A comprehensive NGINX troubleshooting guide

NGINX is a powerful, open-source HTTP software that can be used as a web server, load balancer, reverse proxy, mail proxy, and HTTP cache. Its versatility renders it indispensable in several high-performance, distributed IT infrastructures.

While NGINX is known for its stability and fault-tolerance, it can occasionally encounter issues or performance bottlenecks. In the dynamic world of web services, where downtime or performance blips can immediately impact user experience, prompt troubleshooting of these issues is critical.

This comprehensive guide will equip you with the knowledge and steps to swiftly restore desired NGINX functionality and maintain the integrity of the overall system. We will cover NGINX issues related to startup, connection, configuration, request processing, load balancing, and more.

What is NGINX?

Originally conceived as a fast and lightweight web server, NGINX has evolved to cater to a myriad of additional web use cases. Whether you want to implement SSL/TLS termination between your server and users, efficiently distribute traffic among backend servers, forward requests to different servers based on specific rules or cache frequently accessed resources, NGINX delivers.

Due to its event-driven architecture, NGINX excels at handling large volumes of concurrent connections with minimal resource consumption. This is part of the reason why it’s being used to power some of the busiest sites on the internet, including Adobe, WordPress, ahrefs, and Cloudflare.

NGINX offers granular control over its behavior through a user-friendly configuration syntax. This makes it easy for administrators to adapt NGINX to suit their specific architectural needs quickly. Moreover, NGINX’s modular architecture allows for extensive customization through external modules.

Troubleshooting NGINX for health and performance

In the next few sections, we will provide a troubleshooting framework to assist NGINX users in identifying and resolving common issues that may arise during configuration, deployment, and operation.

Startup and connection problems

Let’s start by dissecting problems you may be facing while getting an NGINX instance to start and connect with other entities in your architecture.

Issue # 1 – NGINX fails to start

Problem: You are unable to start the NGINX service.

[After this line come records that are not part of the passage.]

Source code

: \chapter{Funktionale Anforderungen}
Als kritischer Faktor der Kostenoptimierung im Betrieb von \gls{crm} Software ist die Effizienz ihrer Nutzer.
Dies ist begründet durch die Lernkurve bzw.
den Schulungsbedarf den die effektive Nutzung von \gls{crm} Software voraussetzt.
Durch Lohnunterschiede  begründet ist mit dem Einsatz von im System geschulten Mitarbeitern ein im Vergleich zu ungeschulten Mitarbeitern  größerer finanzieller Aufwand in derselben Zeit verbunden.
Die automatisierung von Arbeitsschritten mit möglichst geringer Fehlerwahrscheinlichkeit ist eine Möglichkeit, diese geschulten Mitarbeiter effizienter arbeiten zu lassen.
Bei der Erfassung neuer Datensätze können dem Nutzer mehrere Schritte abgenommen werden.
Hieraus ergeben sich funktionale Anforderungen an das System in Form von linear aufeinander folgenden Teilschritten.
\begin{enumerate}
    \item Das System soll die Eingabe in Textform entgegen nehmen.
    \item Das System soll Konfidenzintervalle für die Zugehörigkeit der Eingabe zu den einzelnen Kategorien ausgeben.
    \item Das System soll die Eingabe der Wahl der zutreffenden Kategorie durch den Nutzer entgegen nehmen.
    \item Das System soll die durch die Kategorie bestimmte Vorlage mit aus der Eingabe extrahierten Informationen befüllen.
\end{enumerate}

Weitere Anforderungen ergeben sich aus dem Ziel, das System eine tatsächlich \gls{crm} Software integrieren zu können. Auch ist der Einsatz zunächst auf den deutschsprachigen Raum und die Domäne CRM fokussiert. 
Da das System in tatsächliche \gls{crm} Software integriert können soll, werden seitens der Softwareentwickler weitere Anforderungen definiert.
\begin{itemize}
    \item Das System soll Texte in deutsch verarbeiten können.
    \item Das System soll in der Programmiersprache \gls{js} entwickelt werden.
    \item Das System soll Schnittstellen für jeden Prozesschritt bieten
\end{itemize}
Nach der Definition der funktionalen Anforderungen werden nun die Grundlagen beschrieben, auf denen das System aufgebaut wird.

Detection: You see errors and exceptions on the console after issuing the NGINX startup command.

Troubleshooting:

  • Start by looking at the NGINX file logs (default location: /var/log/nginx/*) for additional context about the issue.
  • Use the sudo nginx -t command to test your configuration file for syntax errors. Fix any reported errors and restart NGINX.
  • Verify that the NGINX ports (defaults: 80, 443) that you have specified in the configuration files are not occupied by other services. For example, you can use this command to check whether port 80 is already occupied:
    sudo netstat -tuln | grep ':80 '
  • Confirm that NGINX has the required permissions to access configuration and log files. Incorrect file permissions can impede NGINX startup. Use commands like chmod or chown to modify permissions if needed.
  • If NGINX is using third-party modules, ensure that they are compatible with the NGINX version and configuration. If there are incompatible modules, you will need to disable or update them to start NGINX.
  • If the problem persists, enable debug logging and then restart NGINX for more clues. If you are an NGINX Plus user, you can run this command to do so:
    service nginx stop && service nginx-debug start

    If you are using the open-source version, you will have to recompile NGINX using the --with-debug option to enable debugging. Follow these steps:

    • Navigate to the path where you are storing the NGINX source code.
    • Run this command to execute the configure script:
      ./configure --with-debug [add other relevant arguments to the command]
    • Run these commands to compile and install:
      sudo make
      sudo make install

Issue # 2 – NGINX starts but website doesn’t load

Problem: NGINX is up and running, but you are unable to visit your site on the browser.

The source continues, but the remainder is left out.